Weiterer Bestandteil des Kompetenzzentrums ist ein interdisziplinär zusammengesetz­tes Fachgremium, das auch dazu beitragen soll, die Kommunikation der einzelnen Berei­che untereinander zu verbessern. Mitglieder sind Frau Prof. Dr. Sil­via Gubi-Kelm, Fachpsycho­login für Rechtspsychologie, Dr. Christine Heisterkamp, Foren­sische Psychiaterin und Oberstaatsanwalt Dr. Achim Hackethal, Staatsanwaltschaft Kiel. Das Fachgremium berät die Vermittlungsstelle beispielsweise bei strukturellen und fachlichen Fragen zur Ausrich­tung, stellt Fachinformationen bereit und unterstützt im Bereich Fortbildung. Finanziert wird die Vermittlungsstelle des Kompetenzzentrums bei der Ärztekammer durch das Land an­teilig mit 50.000 Euro jährlich u.a. für die geschaffene Facharztstelle.

Hintergrund:

Psychologische oder psychiatrische Sachverständige leisten mit ihren Gut­achten einen wertvollen Beitrag für den justiziellen Alltag. Die Bewertung der Schuldfähig­keit, Prognose­entscheidungen im Justiz- und Maßregelvollzug, die Beurteilung der Glaub­haftigkeit von Zeugenaussagen sowie Entscheidungen, die das Umgangsrecht oder eine Kindeswohlge­fährdung betreffen, sind Beispiele dafür. Alle Justizzweige sind auf zeitnah verfügbare psy­chologische und psychiatrische Sachverständige angewiesen. Zur Be­schleunigung der Verfahren und Qualitätssicherung der Gutachten müssen qualifizierte Sachverständige für Behörden gut und schnell erreichbar sein. Anfang des Jahres 2025 hatten das Ministerium und die Ärztekammer die Einrichtung des Kompetenzzen­trums wie mitgeteilt vereinbart. 

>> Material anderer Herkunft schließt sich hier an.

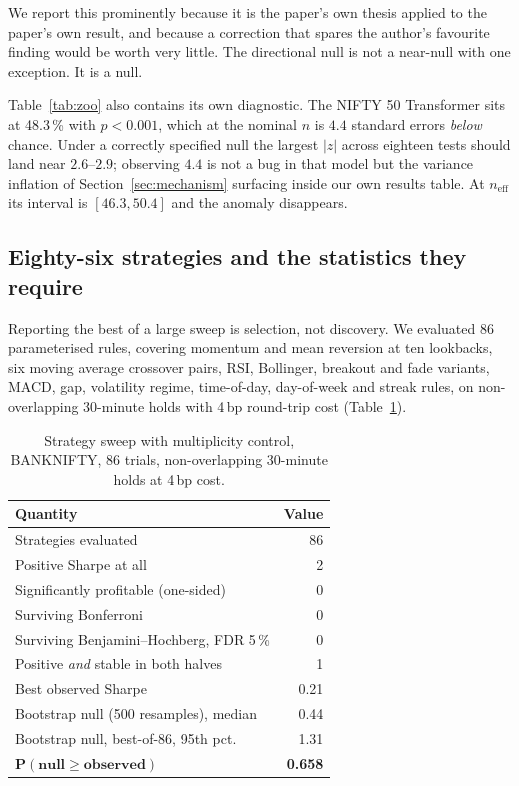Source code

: \documentclass[conference]{IEEEtran}
\begin{document}
We report this prominently because it is the paper's own thesis applied to the
paper's own result, and because a correction that spares the author's favourite
finding would be worth very little. The directional null is not a near-null with
one exception. It is a null.

Table~\ref{tab:zoo} also contains its own diagnostic. The NIFTY 50 Transformer
sits at 48.3\,\% with $p<0.001$, which at the nominal $n$ is $4.4$ standard
errors \emph{below} chance. Under a correctly specified null the largest
$|z|$ across eighteen tests should land near $2.6$--$2.9$; observing $4.4$ is
not a bug in that model but the variance inflation of
Section~\ref{sec:mechanism} surfacing inside our own results table. At
$n_{\text{eff}}$ its interval is $[46.3, 50.4]$ and the anomaly disappears.

\subsection{Eighty-six strategies and the statistics they require}

Reporting the best of a large sweep is selection, not discovery. We evaluated 86
parameterised rules, covering momentum and mean reversion at ten lookbacks, six
moving average crossover pairs, RSI, Bollinger, breakout and fade variants,
MACD, gap, volatility regime, time-of-day, day-of-week and streak rules, on
non-overlapping 30-minute holds with 4\,bp round-trip cost
(Table~\ref{tab:sweep}).

\begin{table}[!tb]
\caption{Strategy sweep with multiplicity control, BANKNIFTY, 86 trials,
non-overlapping 30-minute holds at 4\,bp cost.}
\label{tab:sweep}
\centering
\footnotesize
\setlength{\tabcolsep}{4pt}
\begin{tabular}{@{}lr@{}}
\toprule
\textbf{Quantity} & \textbf{Value} \\
\midrule
Strategies evaluated & 86 \\
Positive Sharpe at all & 2 \\
Significantly profitable (one-sided) & 0 \\
Surviving Bonferroni & 0 \\
Surviving Benjamini--Hochberg, FDR 5\,\% & 0 \\
Positive \emph{and} stable in both halves & 1 \\
\midrule
Best observed Sharpe & 0.21 \\
Bootstrap null (500 resamples), median & 0.44 \\
Bootstrap null, best-of-86, 95th pct. & 1.31 \\
$\boldsymbol{P(\text{null} \geq \text{observed})}$ & \textbf{0.658} \\
\bottomrule
\end{tabular}
\end{table}
\end{document}
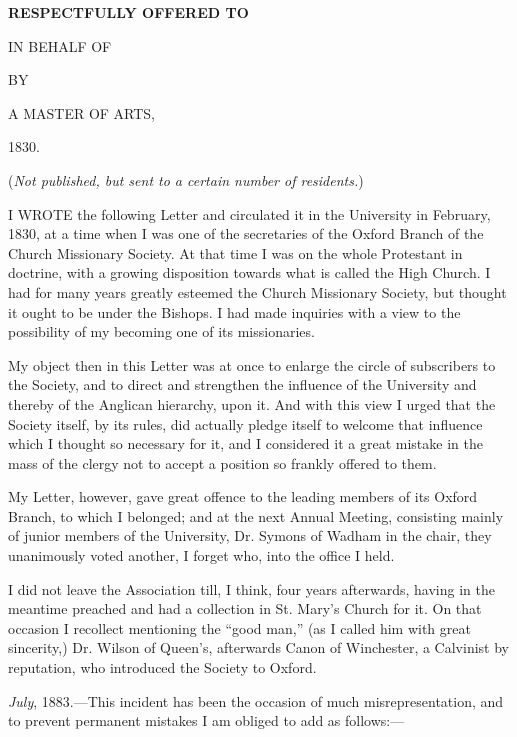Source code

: 
\textbf{RESPECTFULLY
OFFERED TO}


IN
BEHALF OF


BY

A
MASTER OF
ARTS,

1830.

(\emph{Not
published, but sent to a certain number of residents.})

I WROTE
the following Letter and circulated it in the University in February,
1830, at a time when I was one of the secretaries of the Oxford Branch
of the Church Missionary Society. At that time I was on the whole
Protestant in doctrine, with a growing disposition towards what is
called the High Church. I had for many years greatly esteemed the
Church Missionary Society, but thought it ought to be under the
Bishops. I had made inquiries with a view to the possibility of my
becoming one of its missionaries.

My object then in this Letter was at once to
enlarge the circle of subscribers to the Society, and to direct and
strengthen the influence of the University and thereby of the Anglican
hierarchy, upon it. And with this view I urged that the Society
itself, by its rules, did actually pledge itself to welcome that
influence which I thought so necessary for it, and I considered it a
great mistake in the mass of the clergy not to accept a position so
frankly offered to them.

My Letter, however, gave great offence to the
leading members of its Oxford Branch, to which I belonged; and at the
next Annual Meeting, consisting mainly of junior members of the
University, Dr. Symons of Wadham in the chair, they unanimously voted
another, I forget who, into the office I held.

I did not leave the Association till, I think,
four years afterwards, having in the meantime preached and had a
collection in St. Mary's Church for it. On that occasion I recollect
mentioning the ``good man,'' (as I called him with great sincerity,) Dr.
Wilson of Queen's, afterwards Canon of Winchester, a Calvinist by
reputation, who introduced the Society to Oxford.

\emph{July}, 1883.—This incident has been the
occasion of much misrepresentation, and to prevent permanent mistakes
I am obliged to add as follows:—

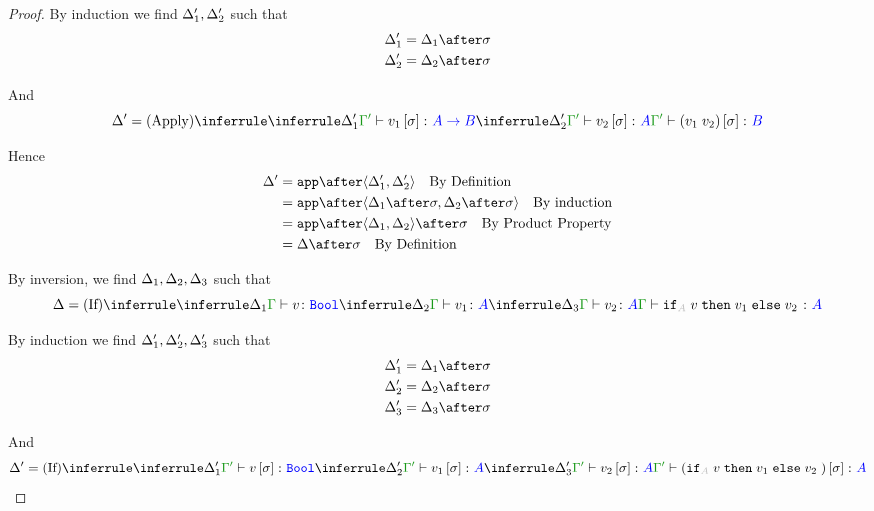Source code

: \documentclass{report}
\begin{document}
\begin{framed}
\begin{proof}
        By induction we find $\Delta_1', \Delta_2'$ such that 
        \begin{align*}
            \D_1' &= \D_1\after\si\\
            \D_2' &= \D_2\after\si\\
        \end{align*}
        
        And
        \begin{equation}
            \D' = \ntreeruleII{Apply}{\treeruleI{\D_1'}{\typerelation{\G'}{v_1\ssi}{\ab}}}{\treeruleI{\D_2'}{\typerelation{\G'}{v_2\ssi}{A}}}{\typerelation{\G'}{(\apply{v_1}{v_2})\ssi}{B}}
        \end{equation}
        
        Hence
        \begin{align*}
            \D' &= \app\after\pr{\D_1'}{\D_2'}\qt{By Definition}\\
                &= \app\after\pr{\D_1\after\si}{\D_2\after\si}\qt{By induction}\\
                &= \app\after\pr{\D_1}{\D_2}\after\si\qt{By Product Property}\\
                & = \D\after\si\qt{By Definition}\\
        \end{align*}
        
        
        
        By inversion, we find $\Delta_1, \Delta_2, \Delta_3$ such that
        \begin{equation}
            \D = \ntreeruleIII{If}{\treeruleI{\D_1}{\typerelation{\G}{v}{\B}}}{\treeruleI{\D_2}{\typerelation{\G}{v_1}{ A}}}{\treeruleI{\D_3}{\typerelation{\G}{v_2}{ A}}}{\typerelation{\G}{\pifthenelse{A}{v}{v_1}{v_2}}{ A}}
        \end{equation}
        
        By induction we find $\Delta_1', \Delta_2', \Delta_3'$ such that 
        \begin{align*}
            \D_1' &= \D_1\after\si\\
            \D_2' &= \D_2\after\si\\
            \D_3' &= \D_3\after\si\\
        \end{align*}
        
        And
        \begin{equation}
            \D' = \ntreeruleIII{If}{\treeruleI{\D_1'}{\typerelation{\G'}{v\ssi}{\B}}}{\treeruleI{\D_2'}{\typerelation{\G'}{v_1\ssi}{ A}}}{\treeruleI{\D_3'}{\typerelation{\G'}{v_2\ssi}{ A}}}{\typerelation{\G'}{(\pifthenelse{A}{v}{v_1}{v_2})\ssi}{ A}}
        \end{equation}
        

\end{proof}
\end{framed}
\end{document}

Die Erstellung eines Gutachtens erfolgt in der Regel durch eine sogenannte Exploration, also durch ausführliche Gespräche mit den betroffenen Personen, ergänzt durch Aktenstu­dium und gegebenenfalls Testverfahren. Häufig nehmen die Sachverständigen auch an der Verhandlung vor Gericht teil, um ihr Gutachten zu erstatten und für Rückfragen zur Verfügung zu stehen. Ihre Einschätzungen haben großes Gewicht für die Entscheidungs­findung der Gerichte – sei es im Strafprozess, bei Unterbringungsfragen oder in familien­gerichtlichen Verfahren.